Your task:
Keeping pictures out of the copy, restate each record word for word.

Information given:
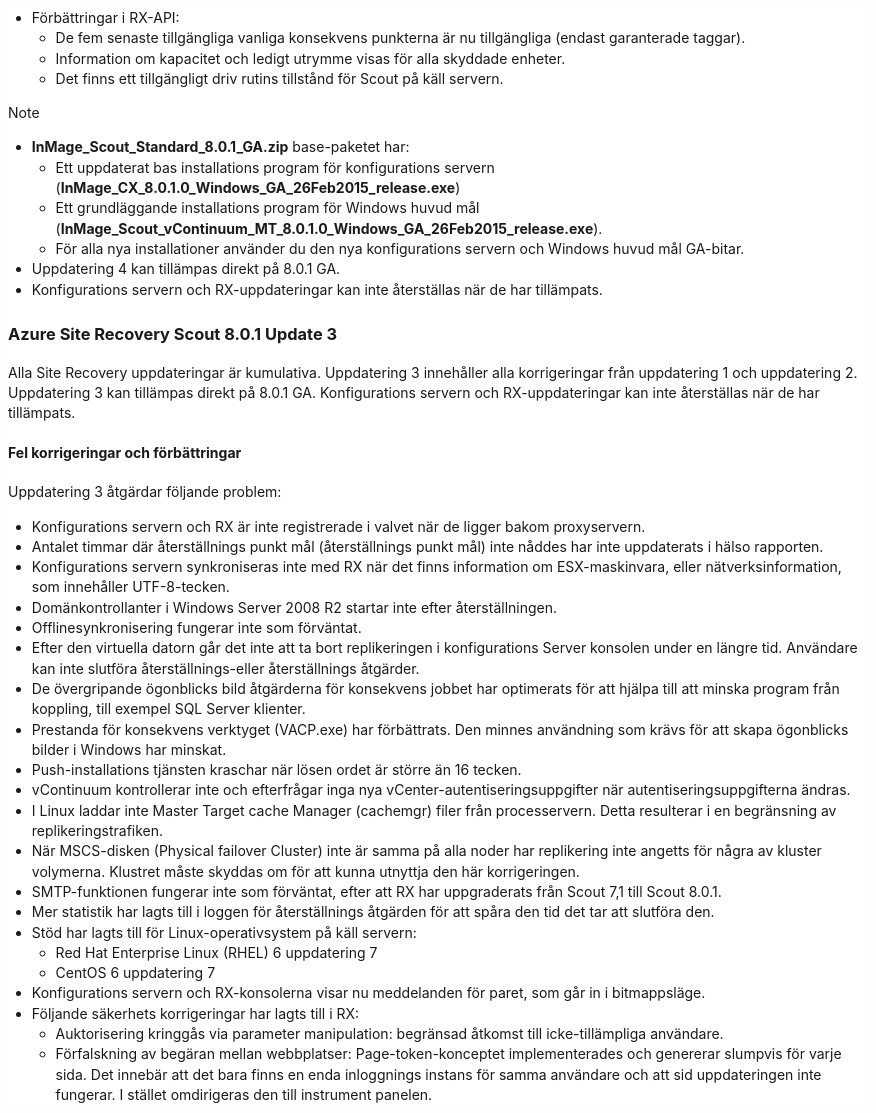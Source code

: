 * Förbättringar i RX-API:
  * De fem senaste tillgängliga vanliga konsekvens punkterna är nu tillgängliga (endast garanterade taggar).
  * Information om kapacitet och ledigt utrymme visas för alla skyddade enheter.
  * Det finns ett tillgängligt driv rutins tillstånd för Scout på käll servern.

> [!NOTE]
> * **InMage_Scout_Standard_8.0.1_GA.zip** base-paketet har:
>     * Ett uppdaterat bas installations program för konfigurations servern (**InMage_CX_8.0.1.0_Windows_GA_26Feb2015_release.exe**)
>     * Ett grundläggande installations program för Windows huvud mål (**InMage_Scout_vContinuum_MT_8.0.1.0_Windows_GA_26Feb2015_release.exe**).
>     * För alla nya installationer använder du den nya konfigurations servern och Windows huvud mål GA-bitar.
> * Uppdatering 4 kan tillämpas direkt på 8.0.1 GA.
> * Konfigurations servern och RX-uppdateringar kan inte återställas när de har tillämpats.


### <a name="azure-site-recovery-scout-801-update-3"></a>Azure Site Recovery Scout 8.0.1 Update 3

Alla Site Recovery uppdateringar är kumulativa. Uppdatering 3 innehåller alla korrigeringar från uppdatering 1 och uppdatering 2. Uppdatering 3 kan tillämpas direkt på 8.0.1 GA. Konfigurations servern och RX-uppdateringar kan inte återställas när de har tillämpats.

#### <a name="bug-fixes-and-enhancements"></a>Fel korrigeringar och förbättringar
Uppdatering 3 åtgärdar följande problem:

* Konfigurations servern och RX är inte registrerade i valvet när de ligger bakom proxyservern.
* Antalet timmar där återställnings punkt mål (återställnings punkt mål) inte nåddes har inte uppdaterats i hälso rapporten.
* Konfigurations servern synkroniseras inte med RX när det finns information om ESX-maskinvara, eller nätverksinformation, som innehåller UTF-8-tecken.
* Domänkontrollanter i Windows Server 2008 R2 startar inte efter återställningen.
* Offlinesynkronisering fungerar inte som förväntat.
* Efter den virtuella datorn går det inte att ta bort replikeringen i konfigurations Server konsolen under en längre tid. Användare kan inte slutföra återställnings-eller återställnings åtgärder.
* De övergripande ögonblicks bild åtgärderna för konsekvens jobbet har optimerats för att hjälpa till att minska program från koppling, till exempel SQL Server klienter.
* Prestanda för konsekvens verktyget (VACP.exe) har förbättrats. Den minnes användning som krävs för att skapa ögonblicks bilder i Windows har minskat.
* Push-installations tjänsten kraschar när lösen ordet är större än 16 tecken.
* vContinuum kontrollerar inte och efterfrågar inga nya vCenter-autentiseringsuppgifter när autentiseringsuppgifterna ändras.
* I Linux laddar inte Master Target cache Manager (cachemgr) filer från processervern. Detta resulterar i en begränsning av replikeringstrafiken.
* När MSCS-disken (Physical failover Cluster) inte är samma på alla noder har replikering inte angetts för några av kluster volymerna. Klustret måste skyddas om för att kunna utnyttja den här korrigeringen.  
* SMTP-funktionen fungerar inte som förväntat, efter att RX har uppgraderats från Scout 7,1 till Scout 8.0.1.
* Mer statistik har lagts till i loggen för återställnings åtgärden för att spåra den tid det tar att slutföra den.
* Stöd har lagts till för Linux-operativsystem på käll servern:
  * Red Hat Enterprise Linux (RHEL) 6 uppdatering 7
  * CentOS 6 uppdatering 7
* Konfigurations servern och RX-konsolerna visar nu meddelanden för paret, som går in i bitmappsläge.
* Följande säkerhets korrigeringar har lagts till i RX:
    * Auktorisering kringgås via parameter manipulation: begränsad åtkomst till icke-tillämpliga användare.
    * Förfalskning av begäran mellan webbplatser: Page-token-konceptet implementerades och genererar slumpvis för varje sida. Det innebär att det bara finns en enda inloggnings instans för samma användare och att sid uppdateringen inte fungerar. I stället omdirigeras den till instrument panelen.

Problem solution:
Source code

: * Förbättringar i RX-API:
  * De fem senaste tillgängliga vanliga konsekvens punkterna är nu tillgängliga (endast garanterade taggar).
  * Information om kapacitet och ledigt utrymme visas för alla skyddade enheter.
  * Det finns ett tillgängligt driv rutins tillstånd för Scout på käll servern.

> [!NOTE]
> * **InMage_Scout_Standard_8.0.1_GA.zip** base-paketet har:
>     * Ett uppdaterat bas installations program för konfigurations servern (**InMage_CX_8.0.1.0_Windows_GA_26Feb2015_release.exe**)
>     * Ett grundläggande installations program för Windows huvud mål (**InMage_Scout_vContinuum_MT_8.0.1.0_Windows_GA_26Feb2015_release.exe**).
>     * För alla nya installationer använder du den nya konfigurations servern och Windows huvud mål GA-bitar.
> * Uppdatering 4 kan tillämpas direkt på 8.0.1 GA.
> * Konfigurations servern och RX-uppdateringar kan inte återställas när de har tillämpats.


### <a name="azure-site-recovery-scout-801-update-3"></a>Azure Site Recovery Scout 8.0.1 Update 3

Alla Site Recovery uppdateringar är kumulativa. Uppdatering 3 innehåller alla korrigeringar från uppdatering 1 och uppdatering 2. Uppdatering 3 kan tillämpas direkt på 8.0.1 GA. Konfigurations servern och RX-uppdateringar kan inte återställas när de har tillämpats.

#### <a name="bug-fixes-and-enhancements"></a>Fel korrigeringar och förbättringar
Uppdatering 3 åtgärdar följande problem:

* Konfigurations servern och RX är inte registrerade i valvet när de ligger bakom proxyservern.
* Antalet timmar där återställnings punkt mål (återställnings punkt mål) inte nåddes har inte uppdaterats i hälso rapporten.
* Konfigurations servern synkroniseras inte med RX när det finns information om ESX-maskinvara, eller nätverksinformation, som innehåller UTF-8-tecken.
* Domänkontrollanter i Windows Server 2008 R2 startar inte efter återställningen.
* Offlinesynkronisering fungerar inte som förväntat.
* Efter den virtuella datorn går det inte att ta bort replikeringen i konfigurations Server konsolen under en längre tid. Användare kan inte slutföra återställnings-eller återställnings åtgärder.
* De övergripande ögonblicks bild åtgärderna för konsekvens jobbet har optimerats för att hjälpa till att minska program från koppling, till exempel SQL Server klienter.
* Prestanda för konsekvens verktyget (VACP.exe) har förbättrats. Den minnes användning som krävs för att skapa ögonblicks bilder i Windows har minskat.
* Push-installations tjänsten kraschar när lösen ordet är större än 16 tecken.
* vContinuum kontrollerar inte och efterfrågar inga nya vCenter-autentiseringsuppgifter när autentiseringsuppgifterna ändras.
* I Linux laddar inte Master Target cache Manager (cachemgr) filer från processervern. Detta resulterar i en begränsning av replikeringstrafiken.
* När MSCS-disken (Physical failover Cluster) inte är samma på alla noder har replikering inte angetts för några av kluster volymerna. Klustret måste skyddas om för att kunna utnyttja den här korrigeringen.  
* SMTP-funktionen fungerar inte som förväntat, efter att RX har uppgraderats från Scout 7,1 till Scout 8.0.1.
* Mer statistik har lagts till i loggen för återställnings åtgärden för att spåra den tid det tar att slutföra den.
* Stöd har lagts till för Linux-operativsystem på käll servern:
  * Red Hat Enterprise Linux (RHEL) 6 uppdatering 7
  * CentOS 6 uppdatering 7
* Konfigurations servern och RX-konsolerna visar nu meddelanden för paret, som går in i bitmappsläge.
* Följande säkerhets korrigeringar har lagts till i RX:
    * Auktorisering kringgås via parameter manipulation: begränsad åtkomst till icke-tillämpliga användare.
    * Förfalskning av begäran mellan webbplatser: Page-token-konceptet implementerades och genererar slumpvis för varje sida. Det innebär att det bara finns en enda inloggnings instans för samma användare och att sid uppdateringen inte fungerar. I stället omdirigeras den till instrument panelen.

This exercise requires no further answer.